▶ [ASSIGNED TASK]
Each line below must be printed again exactly.

▶ [EXTRACTED DATA]
((

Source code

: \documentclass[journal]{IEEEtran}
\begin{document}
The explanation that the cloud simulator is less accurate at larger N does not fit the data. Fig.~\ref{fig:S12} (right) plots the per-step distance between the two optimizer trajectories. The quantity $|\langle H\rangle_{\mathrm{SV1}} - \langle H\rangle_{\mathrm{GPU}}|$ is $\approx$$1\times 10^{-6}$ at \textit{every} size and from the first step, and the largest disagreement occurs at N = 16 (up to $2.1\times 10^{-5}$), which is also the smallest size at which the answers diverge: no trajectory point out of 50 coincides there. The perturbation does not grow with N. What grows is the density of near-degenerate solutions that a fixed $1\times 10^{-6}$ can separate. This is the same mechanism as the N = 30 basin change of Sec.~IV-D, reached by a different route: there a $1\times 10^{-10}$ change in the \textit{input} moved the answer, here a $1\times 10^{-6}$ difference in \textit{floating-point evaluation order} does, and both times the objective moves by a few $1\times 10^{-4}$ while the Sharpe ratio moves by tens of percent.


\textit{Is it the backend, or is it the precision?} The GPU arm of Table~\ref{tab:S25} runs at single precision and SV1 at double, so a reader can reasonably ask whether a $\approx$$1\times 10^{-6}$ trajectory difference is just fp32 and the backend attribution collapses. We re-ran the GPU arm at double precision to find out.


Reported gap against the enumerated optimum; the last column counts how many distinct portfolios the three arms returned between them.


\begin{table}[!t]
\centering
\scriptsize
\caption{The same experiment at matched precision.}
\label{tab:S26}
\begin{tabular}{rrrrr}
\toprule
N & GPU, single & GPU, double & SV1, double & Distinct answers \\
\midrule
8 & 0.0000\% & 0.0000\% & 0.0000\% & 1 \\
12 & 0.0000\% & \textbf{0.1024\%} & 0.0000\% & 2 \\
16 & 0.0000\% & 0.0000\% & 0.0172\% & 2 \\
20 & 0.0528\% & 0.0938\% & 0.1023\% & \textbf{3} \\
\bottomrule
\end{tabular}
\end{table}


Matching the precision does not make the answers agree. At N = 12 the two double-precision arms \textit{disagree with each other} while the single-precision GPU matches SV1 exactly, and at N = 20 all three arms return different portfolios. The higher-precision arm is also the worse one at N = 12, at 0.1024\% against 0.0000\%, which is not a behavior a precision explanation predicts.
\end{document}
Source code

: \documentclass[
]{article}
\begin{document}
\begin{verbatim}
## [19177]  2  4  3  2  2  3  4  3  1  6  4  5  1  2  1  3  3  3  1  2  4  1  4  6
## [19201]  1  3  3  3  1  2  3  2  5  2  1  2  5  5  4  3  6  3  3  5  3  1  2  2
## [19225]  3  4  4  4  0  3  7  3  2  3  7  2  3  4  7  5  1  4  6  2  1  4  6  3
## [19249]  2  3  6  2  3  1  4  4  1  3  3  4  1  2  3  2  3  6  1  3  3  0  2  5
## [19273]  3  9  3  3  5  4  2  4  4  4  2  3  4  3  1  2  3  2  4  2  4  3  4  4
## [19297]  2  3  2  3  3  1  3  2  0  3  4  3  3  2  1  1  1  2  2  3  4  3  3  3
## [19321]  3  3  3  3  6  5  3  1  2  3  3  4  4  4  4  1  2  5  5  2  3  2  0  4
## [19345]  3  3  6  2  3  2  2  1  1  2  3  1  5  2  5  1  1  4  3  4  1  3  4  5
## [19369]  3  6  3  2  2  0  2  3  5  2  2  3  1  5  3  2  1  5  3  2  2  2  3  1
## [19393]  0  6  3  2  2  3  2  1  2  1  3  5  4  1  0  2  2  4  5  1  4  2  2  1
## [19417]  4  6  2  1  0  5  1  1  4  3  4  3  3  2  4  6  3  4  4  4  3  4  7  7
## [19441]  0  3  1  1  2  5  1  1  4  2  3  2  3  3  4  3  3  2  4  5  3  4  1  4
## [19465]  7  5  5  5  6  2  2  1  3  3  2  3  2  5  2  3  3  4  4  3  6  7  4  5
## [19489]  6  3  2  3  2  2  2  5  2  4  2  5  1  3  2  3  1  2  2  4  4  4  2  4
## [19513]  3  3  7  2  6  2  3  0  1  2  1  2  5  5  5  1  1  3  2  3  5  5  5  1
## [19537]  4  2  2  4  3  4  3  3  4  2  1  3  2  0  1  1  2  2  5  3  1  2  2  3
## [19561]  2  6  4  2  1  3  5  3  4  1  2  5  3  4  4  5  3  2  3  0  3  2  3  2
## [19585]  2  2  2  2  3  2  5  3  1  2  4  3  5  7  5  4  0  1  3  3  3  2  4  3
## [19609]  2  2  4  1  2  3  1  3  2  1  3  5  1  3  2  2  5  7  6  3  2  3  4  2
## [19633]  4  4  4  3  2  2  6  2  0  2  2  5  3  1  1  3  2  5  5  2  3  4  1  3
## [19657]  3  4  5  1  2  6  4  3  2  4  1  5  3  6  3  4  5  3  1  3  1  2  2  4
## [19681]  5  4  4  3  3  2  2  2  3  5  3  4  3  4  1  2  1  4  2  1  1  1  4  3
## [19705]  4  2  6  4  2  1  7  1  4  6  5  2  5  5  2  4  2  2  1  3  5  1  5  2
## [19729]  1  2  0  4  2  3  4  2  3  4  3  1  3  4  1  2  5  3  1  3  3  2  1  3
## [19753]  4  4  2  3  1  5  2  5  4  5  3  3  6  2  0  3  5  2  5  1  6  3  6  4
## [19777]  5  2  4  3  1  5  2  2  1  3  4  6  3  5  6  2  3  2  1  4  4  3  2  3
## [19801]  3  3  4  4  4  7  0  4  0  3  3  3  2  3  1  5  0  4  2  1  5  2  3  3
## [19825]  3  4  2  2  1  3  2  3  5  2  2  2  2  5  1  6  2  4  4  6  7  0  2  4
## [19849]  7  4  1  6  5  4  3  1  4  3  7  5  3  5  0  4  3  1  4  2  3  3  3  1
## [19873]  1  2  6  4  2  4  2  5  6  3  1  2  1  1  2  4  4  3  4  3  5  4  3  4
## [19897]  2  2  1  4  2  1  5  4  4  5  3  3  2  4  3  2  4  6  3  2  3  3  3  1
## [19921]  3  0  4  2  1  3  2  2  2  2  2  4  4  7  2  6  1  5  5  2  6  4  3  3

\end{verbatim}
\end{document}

))

▶ [SOLUTION]
Source code

: \documentclass[journal]{IEEEtran}
\begin{document}
The explanation that the cloud simulator is less accurate at larger N does not fit the data. Fig.~\ref{fig:S12} (right) plots the per-step distance between the two optimizer trajectories. The quantity $|\langle H\rangle_{\mathrm{SV1}} - \langle H\rangle_{\mathrm{GPU}}|$ is $\approx$$1\times 10^{-6}$ at \textit{every} size and from the first step, and the largest disagreement occurs at N = 16 (up to $2.1\times 10^{-5}$), which is also the smallest size at which the answers diverge: no trajectory point out of 50 coincides there. The perturbation does not grow with N. What grows is the density of near-degenerate solutions that a fixed $1\times 10^{-6}$ can separate. This is the same mechanism as the N = 30 basin change of Sec.~IV-D, reached by a different route: there a $1\times 10^{-10}$ change in the \textit{input} moved the answer, here a $1\times 10^{-6}$ difference in \textit{floating-point evaluation order} does, and both times the objective moves by a few $1\times 10^{-4}$ while the Sharpe ratio moves by tens of percent.


\textit{Is it the backend, or is it the precision?} The GPU arm of Table~\ref{tab:S25} runs at single precision and SV1 at double, so a reader can reasonably ask whether a $\approx$$1\times 10^{-6}$ trajectory difference is just fp32 and the backend attribution collapses. We re-ran the GPU arm at double precision to find out.


Reported gap against the enumerated optimum; the last column counts how many distinct portfolios the three arms returned between them.


\begin{table}[!t]
\centering
\scriptsize
\caption{The same experiment at matched precision.}
\label{tab:S26}
\begin{tabular}{rrrrr}
\toprule
N & GPU, single & GPU, double & SV1, double & Distinct answers \\
\midrule
8 & 0.0000\% & 0.0000\% & 0.0000\% & 1 \\
12 & 0.0000\% & \textbf{0.1024\%} & 0.0000\% & 2 \\
16 & 0.0000\% & 0.0000\% & 0.0172\% & 2 \\
20 & 0.0528\% & 0.0938\% & 0.1023\% & \textbf{3} \\
\bottomrule
\end{tabular}
\end{table}


Matching the precision does not make the answers agree. At N = 12 the two double-precision arms \textit{disagree with each other} while the single-precision GPU matches SV1 exactly, and at N = 20 all three arms return different portfolios. The higher-precision arm is also the worse one at N = 12, at 0.1024\% against 0.0000\%, which is not a behavior a precision explanation predicts.
\end{document}
Source code

: \documentclass[
]{article}
\begin{document}
\begin{verbatim}
## [19177]  2  4  3  2  2  3  4  3  1  6  4  5  1  2  1  3  3  3  1  2  4  1  4  6
## [19201]  1  3  3  3  1  2  3  2  5  2  1  2  5  5  4  3  6  3  3  5  3  1  2  2
## [19225]  3  4  4  4  0  3  7  3  2  3  7  2  3  4  7  5  1  4  6  2  1  4  6  3
## [19249]  2  3  6  2  3  1  4  4  1  3  3  4  1  2  3  2  3  6  1  3  3  0  2  5
## [19273]  3  9  3  3  5  4  2  4  4  4  2  3  4  3  1  2  3  2  4  2  4  3  4  4
## [19297]  2  3  2  3  3  1  3  2  0  3  4  3  3  2  1  1  1  2  2  3  4  3  3  3
## [19321]  3  3  3  3  6  5  3  1  2  3  3  4  4  4  4  1  2  5  5  2  3  2  0  4
## [19345]  3  3  6  2  3  2  2  1  1  2  3  1  5  2  5  1  1  4  3  4  1  3  4  5
## [19369]  3  6  3  2  2  0  2  3  5  2  2  3  1  5  3  2  1  5  3  2  2  2  3  1
## [19393]  0  6  3  2  2  3  2  1  2  1  3  5  4  1  0  2  2  4  5  1  4  2  2  1
## [19417]  4  6  2  1  0  5  1  1  4  3  4  3  3  2  4  6  3  4  4  4  3  4  7  7
## [19441]  0  3  1  1  2  5  1  1  4  2  3  2  3  3  4  3  3  2  4  5  3  4  1  4
## [19465]  7  5  5  5  6  2  2  1  3  3  2  3  2  5  2  3  3  4  4  3  6  7  4  5
## [19489]  6  3  2  3  2  2  2  5  2  4  2  5  1  3  2  3  1  2  2  4  4  4  2  4
## [19513]  3  3  7  2  6  2  3  0  1  2  1  2  5  5  5  1  1  3  2  3  5  5  5  1
## [19537]  4  2  2  4  3  4  3  3  4  2  1  3  2  0  1  1  2  2  5  3  1  2  2  3
## [19561]  2  6  4  2  1  3  5  3  4  1  2  5  3  4  4  5  3  2  3  0  3  2  3  2
## [19585]  2  2  2  2  3  2  5  3  1  2  4  3  5  7  5  4  0  1  3  3  3  2  4  3
## [19609]  2  2  4  1  2  3  1  3  2  1  3  5  1  3  2  2  5  7  6  3  2  3  4  2
## [19633]  4  4  4  3  2  2  6  2  0  2  2  5  3  1  1  3  2  5  5  2  3  4  1  3
## [19657]  3  4  5  1  2  6  4  3  2  4  1  5  3  6  3  4  5  3  1  3  1  2  2  4
## [19681]  5  4  4  3  3  2  2  2  3  5  3  4  3  4  1  2  1  4  2  1  1  1  4  3
## [19705]  4  2  6  4  2  1  7  1  4  6  5  2  5  5  2  4  2  2  1  3  5  1  5  2
## [19729]  1  2  0  4  2  3  4  2  3  4  3  1  3  4  1  2  5  3  1  3  3  2  1  3
## [19753]  4  4  2  3  1  5  2  5  4  5  3  3  6  2  0  3  5  2  5  1  6  3  6  4
## [19777]  5  2  4  3  1  5  2  2  1  3  4  6  3  5  6  2  3  2  1  4  4  3  2  3
## [19801]  3  3  4  4  4  7  0  4  0  3  3  3  2  3  1  5  0  4  2  1  5  2  3  3
## [19825]  3  4  2  2  1  3  2  3  5  2  2  2  2  5  1  6  2  4  4  6  7  0  2  4
## [19849]  7  4  1  6  5  4  3  1  4  3  7  5  3  5  0  4  3  1  4  2  3  3  3  1
## [19873]  1  2  6  4  2  4  2  5  6  3  1  2  1  1  2  4  4  3  4  3  5  4  3  4
## [19897]  2  2  1  4  2  1  5  4  4  5  3  3  2  4  3  2  4  6  3  2  3  3  3  1
## [19921]  3  0  4  2  1  3  2  2  2  2  2  4  4  7  2  6  1  5  5  2  6  4  3  3

\end{verbatim}
\end{document}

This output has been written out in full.